Hallyday channels the quiet, festering unease of Eastwood and Nero while dressed like a million bucks.  With impressive precision, the brim of his black hat cuts like a dark, thin blade. Naturally, we don’t know much about his character, but we do know that this is apropos.  As an actor Hallyday, with his blonde mop and piercing eyes, breaks no ground nor leaves any mark upon the subgenre.  He is, however, completely serviceable in his role as the vengeance-seeking Hud Dixon.   By the end, the town of Blackstone- already financially ravaged by a crooked banker played by Françoise Fabian- will be striped and smoldering in the bloody aftermath.

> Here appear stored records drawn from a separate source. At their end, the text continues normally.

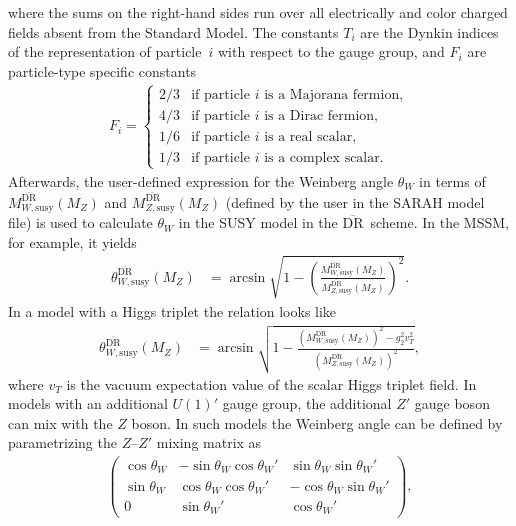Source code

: \documentclass[final,3p,11pt,pdflatex]{elsarticle}
\newcommand{\textoverline}[1]{$\overline{\mbox{#1}}$}
\newcommand{\DRbar}{\textoverline{DR}\xspace}
\begin{document}
%
where the sums on the right-hand sides run over all electrically and
color charged fields absent from the Standard Model.  The constants
$T_i$ are the Dynkin indices of the representation of particle~$i$
with respect to the gauge group, and $F_i$ are particle-type specific
constants \cite{Hall:1980kf}
%
\begin{align}
  F_i =
  \begin{cases}
    2/3 & \text{if particle $i$ is a Majorana fermion},\\
    4/3 & \text{if particle $i$ is a Dirac fermion},\\
    1/6 & \text{if particle $i$ is a real scalar},\\
    1/3 & \text{if particle $i$ is a complex scalar}.
  \end{cases}
\end{align}
%
Afterwards, the user-defined expression for the Weinberg angle
$\theta_W$ in terms of $M_{W,\text{susy}}^{\text{\DRbar}}(M_Z)$ and
$M_{Z,\text{susy}}^{\text{\DRbar}}(M_Z)$ (defined by the user in the
SARAH model file) is used to calculate $\theta_W$ in the SUSY model in
the \DRbar\ scheme.  In the MSSM, for example, it yields
%
\begin{align}
  \theta_{W,\text{susy}}^{\text{\DRbar}}(M_Z) &= \arcsin\sqrt{1
    -
    \left(\frac{M_{W,\text{susy}}^{\text{\DRbar}}(M_Z)}{M_{Z,\text{susy}}^{\text{\DRbar}}(M_Z)}\right)^2}
  .
\end{align}
%
In a model with a Higgs triplet the relation looks like
%
\begin{align}
  \theta_{W,\text{susy}}^{\text{\DRbar}}(M_Z) &= \arcsin\sqrt{1 -
    \frac{\left(M_{W,\text{susy}}^{\text{\DRbar}}(M_Z)\right)^2 -
      g_2^2v_T^2}{\left(M_{Z,\text{susy}}^{\text{\DRbar}}(M_Z)\right)^2}},
\end{align}
%
where $v_T$ is the vacuum expectation value of the scalar Higgs
triplet field.  In models with an additional $U(1)'$ gauge group, the
additional $Z'$ gauge boson can mix with the $Z$ boson.  In such
models the Weinberg angle can be defined by parametrizing the
$Z$--$Z'$ mixing matrix as
%
\begin{align}
  \begin{pmatrix}
    \cos\theta_W & -\sin\theta_W \cos\theta_W' &  \sin\theta_W \sin\theta_W' \\
    \sin\theta_W &  \cos\theta_W \cos\theta_W' & -\cos\theta_W \sin\theta_W' \\
    0 & \sin\theta_W' & \cos\theta_W'
  \end{pmatrix},
\end{align}
\end{document}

KL Studio Classics presents The Specialists in a new 4K restoration which does absolute justice to Corbucci’s vision.  The disc includes both French and Italian audio tracks, as well as the aforementioned audio commentary by Alex Cox (Straight to HellHighway Patrolman).  Cox, per his typical approach, serenades listeners with his soothing delivery but blindsides with his intermittent knowledge bombs.  Having spent time in the trenches of dusty Western filmmaking himself as well as having authored a book about Italian Westerns, he can always be counted on for a uniquely informed perspective.  The Blu-ray is something that any appreciator of the subset ought to have.

Though Hallyday headlines, The Specialists is, without question, Sergio Corbucci’s show.  There’s a frigid brutality to it, but more so, an unsettled darkness; something informed by both the sins of the settlers and the unforgiving natural world which surrounds them.